**Work order**
Give back exactly the lines running from the line with "the final design.</p>" to the end of the entries, and only those lines.

[Records from a data collection]
+-------+
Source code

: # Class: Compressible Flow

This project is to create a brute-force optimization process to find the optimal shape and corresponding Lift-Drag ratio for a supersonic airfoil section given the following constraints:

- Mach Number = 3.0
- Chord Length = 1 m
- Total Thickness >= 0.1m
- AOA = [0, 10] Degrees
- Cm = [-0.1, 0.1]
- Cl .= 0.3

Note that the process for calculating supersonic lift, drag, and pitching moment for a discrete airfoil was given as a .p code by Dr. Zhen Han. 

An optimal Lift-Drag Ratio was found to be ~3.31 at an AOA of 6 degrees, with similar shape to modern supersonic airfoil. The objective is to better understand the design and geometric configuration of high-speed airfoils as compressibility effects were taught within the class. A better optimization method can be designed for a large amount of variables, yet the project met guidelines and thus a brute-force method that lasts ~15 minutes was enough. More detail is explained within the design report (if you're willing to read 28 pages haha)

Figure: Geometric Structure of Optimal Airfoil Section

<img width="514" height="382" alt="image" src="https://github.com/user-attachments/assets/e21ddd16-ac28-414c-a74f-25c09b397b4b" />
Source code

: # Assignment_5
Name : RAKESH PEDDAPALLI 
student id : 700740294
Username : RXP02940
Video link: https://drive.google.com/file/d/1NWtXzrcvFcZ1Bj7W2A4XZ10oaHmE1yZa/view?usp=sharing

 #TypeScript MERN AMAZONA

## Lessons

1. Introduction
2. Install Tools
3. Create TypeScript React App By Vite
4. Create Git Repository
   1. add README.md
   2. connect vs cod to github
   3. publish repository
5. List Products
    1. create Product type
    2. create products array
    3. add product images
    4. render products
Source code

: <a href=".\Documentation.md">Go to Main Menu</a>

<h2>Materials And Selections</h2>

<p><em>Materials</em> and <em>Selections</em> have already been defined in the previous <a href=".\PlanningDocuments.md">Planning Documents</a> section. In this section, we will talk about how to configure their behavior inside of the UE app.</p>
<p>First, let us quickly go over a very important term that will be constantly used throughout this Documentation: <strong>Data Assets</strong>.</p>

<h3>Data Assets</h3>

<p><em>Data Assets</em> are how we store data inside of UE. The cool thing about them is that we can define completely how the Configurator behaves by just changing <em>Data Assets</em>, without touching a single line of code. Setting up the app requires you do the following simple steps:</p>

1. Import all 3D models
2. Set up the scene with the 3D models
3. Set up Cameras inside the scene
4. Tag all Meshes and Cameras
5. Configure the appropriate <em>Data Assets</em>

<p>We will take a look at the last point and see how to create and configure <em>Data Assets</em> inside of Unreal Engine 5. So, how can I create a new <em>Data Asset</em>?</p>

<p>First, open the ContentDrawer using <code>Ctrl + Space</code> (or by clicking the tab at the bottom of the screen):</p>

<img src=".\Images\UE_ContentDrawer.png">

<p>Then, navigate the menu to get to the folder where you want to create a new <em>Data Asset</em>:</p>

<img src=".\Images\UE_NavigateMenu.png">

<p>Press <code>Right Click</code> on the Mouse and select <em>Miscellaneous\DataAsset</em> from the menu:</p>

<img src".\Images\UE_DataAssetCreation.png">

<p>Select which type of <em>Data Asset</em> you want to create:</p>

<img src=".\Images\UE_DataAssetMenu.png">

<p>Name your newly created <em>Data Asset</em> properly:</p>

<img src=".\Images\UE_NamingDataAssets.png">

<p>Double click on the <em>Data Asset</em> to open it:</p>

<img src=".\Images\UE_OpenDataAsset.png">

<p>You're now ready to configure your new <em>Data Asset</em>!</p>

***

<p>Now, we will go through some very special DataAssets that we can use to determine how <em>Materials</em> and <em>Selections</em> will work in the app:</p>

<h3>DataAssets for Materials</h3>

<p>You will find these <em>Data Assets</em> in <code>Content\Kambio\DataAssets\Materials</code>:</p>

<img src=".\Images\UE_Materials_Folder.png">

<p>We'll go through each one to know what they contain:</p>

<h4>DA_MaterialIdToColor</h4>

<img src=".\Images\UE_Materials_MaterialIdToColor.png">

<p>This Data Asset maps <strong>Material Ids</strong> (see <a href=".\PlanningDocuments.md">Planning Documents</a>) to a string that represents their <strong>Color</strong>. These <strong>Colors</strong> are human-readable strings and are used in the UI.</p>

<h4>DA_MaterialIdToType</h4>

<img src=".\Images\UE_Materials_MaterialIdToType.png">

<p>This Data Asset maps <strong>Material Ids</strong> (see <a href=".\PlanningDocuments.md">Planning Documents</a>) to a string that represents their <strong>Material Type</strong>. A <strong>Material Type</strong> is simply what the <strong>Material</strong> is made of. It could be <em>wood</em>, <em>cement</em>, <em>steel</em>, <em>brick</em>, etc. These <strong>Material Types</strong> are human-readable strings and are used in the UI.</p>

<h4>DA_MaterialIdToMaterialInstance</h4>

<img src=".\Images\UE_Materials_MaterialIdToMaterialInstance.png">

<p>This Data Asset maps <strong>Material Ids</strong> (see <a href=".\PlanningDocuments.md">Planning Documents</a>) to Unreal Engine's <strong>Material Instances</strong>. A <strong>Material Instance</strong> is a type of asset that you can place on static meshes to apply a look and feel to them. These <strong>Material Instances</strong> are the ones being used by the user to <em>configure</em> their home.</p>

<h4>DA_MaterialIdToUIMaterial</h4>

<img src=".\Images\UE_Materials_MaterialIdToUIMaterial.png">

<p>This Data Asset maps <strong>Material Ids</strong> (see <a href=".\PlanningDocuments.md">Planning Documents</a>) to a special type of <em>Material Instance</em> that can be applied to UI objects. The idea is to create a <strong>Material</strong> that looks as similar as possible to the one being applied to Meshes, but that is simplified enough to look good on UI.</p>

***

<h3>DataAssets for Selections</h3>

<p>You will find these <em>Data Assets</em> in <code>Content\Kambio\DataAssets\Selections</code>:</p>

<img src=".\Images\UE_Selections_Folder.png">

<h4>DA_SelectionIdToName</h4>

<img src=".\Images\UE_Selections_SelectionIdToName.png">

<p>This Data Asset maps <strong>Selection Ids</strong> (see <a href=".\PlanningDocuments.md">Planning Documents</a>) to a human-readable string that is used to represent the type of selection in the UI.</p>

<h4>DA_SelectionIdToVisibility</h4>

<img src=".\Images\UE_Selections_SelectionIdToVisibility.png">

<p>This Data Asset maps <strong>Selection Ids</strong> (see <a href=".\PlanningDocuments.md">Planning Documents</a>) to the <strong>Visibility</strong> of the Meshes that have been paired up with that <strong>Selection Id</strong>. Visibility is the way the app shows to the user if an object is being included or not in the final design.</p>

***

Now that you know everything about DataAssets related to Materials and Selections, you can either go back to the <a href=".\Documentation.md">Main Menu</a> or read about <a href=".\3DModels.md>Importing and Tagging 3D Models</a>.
+-------+
**Exercise response**
<p>This Data Asset maps <strong>Selection Ids</strong> (see <a href=".\PlanningDocuments.md">Planning Documents</a>) to the <strong>Visibility</strong> of the Meshes that have been paired up with that <strong>Selection Id</strong>. Visibility is the way the app shows to the user if an object is being included or not in the final design.</p>

***

Now that you know everything about DataAssets related to Materials and Selections, you can either go back to the <a href=".\Documentation.md">Main Menu</a> or read about <a href=".\3DModels.md>Importing and Tagging 3D Models</a>.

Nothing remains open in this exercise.